Another method is the Wurster coating method. The Wurster coating is an extremely powerful and versatile method for microencapsulation that was developed by Dale Wurster at the University of Wisconsin in the 1960's. It is often called fluid bed coating. The smallest size that the Wurster coater can use is about 100 microns and more realistically about 150 microns. This requires a solid core and utilizes a fluidized bed of air. This means that any material sensitive to oxygen or moisture would be very difficult to process.
A third method of microencapsulation is spray drying. Spray drying is an older method of microencapsulation than the Wurster coating method. Its actual usage is primarily more in the area of foods such as solid drink mixes. Spray drying requires an excessively large amount of capsule wall on the order of 80% on a volume basis. Spray drying is done at elevated temperatures to remove moisture which means that there is a possibility of degrading temperature sensitive pharmaceuticals.
In employing any of these methods coating uniformity is a constant concern. In the case of the pan coating and Wurster coating the capsule walls are applied as droplets on the order of 40 microns in size and above. The droplet size is more likely to be 100-200 microns. The uniformity of the coating then relies upon the uniformity of depositing these relatively large droplets of wall material. This causes some non-uniformity in the coating when these droplets are large compared to the core material. In the case of spray drying the wall is actually a matrix and the small droplets of core material are embedded in it much as a peanut cluster. Some droplets are close to the surface of the particle and some are very deep within. Further, a wall applied as a liquid must flow on wet. This presents problems around sharp surfaces of the core material. Thus in all of these processes coating uniformity varies substantially.

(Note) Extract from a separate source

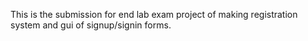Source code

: This is the submission for end lab exam project of making registration system and gui of signup/signin forms.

One form of microencapsulation which has not been utilized for pharmaceuticals is vapor deposition of polymeric films. This technology relates both to the vacuum vapor deposition of polymers such as poly-p-xylylene (Parylene) and also to glow discharge polymerized films such as polyolefins including ethylene and methylene, styrene, chlorotrifluoroethylene, tetrafluoroethylene, tetramethyldisuloxane and the like. These methods are generally disclosed in the "Biocompatability of Glow Discharge Polymerized Films and Vacuum Deposited Parylene" in the Journal of Applied Polymer Science: Applied Polymer Symposium 38, 55-64 (1984).
Vapor deposited Parylene is used to coat many different substrates including particulate substrates. The method of coating particulate material with Parylene is disclosed for example in Gorham et al U.S. Pat. No. 3,300,332. Primarily the Parylene is used in applications where absolute protection of the coated substrate is required. Examples of these would be coating of reactive metals such as lithium and sodium, coating of catalysts to prevent reaction and coating of electronic components to prevent environmental degradation of the component. In biological applications the Parylene coatings are used to protect implanted materials and prevent rejection of the materials by the body's defenses. Exemplary applications are disclosed for example in Synthetic Biomedical Polymers Concepts and Applications Copyright 1980 Technomic Publishing Co. pp 117-131. Coating of integrated circuits to be implanted in the body is disclosed in Blood Compatability of Components and Materials in Silicone Integrated Circuits, Electronic Letters Aug. 6, 1981, 17 (16). The use of Parylene generally in orthopedic uses is also discussed in Parylene Biomedical Data a 1975 publication of the Union Carbide Co. Parylene because of its strength, biological compatability and general inertness in physiological environments has made it generally suitable as an orthopedic coating for implant devices and the like. This same durability would suggest that it is unsuitable for pharmaceutical application.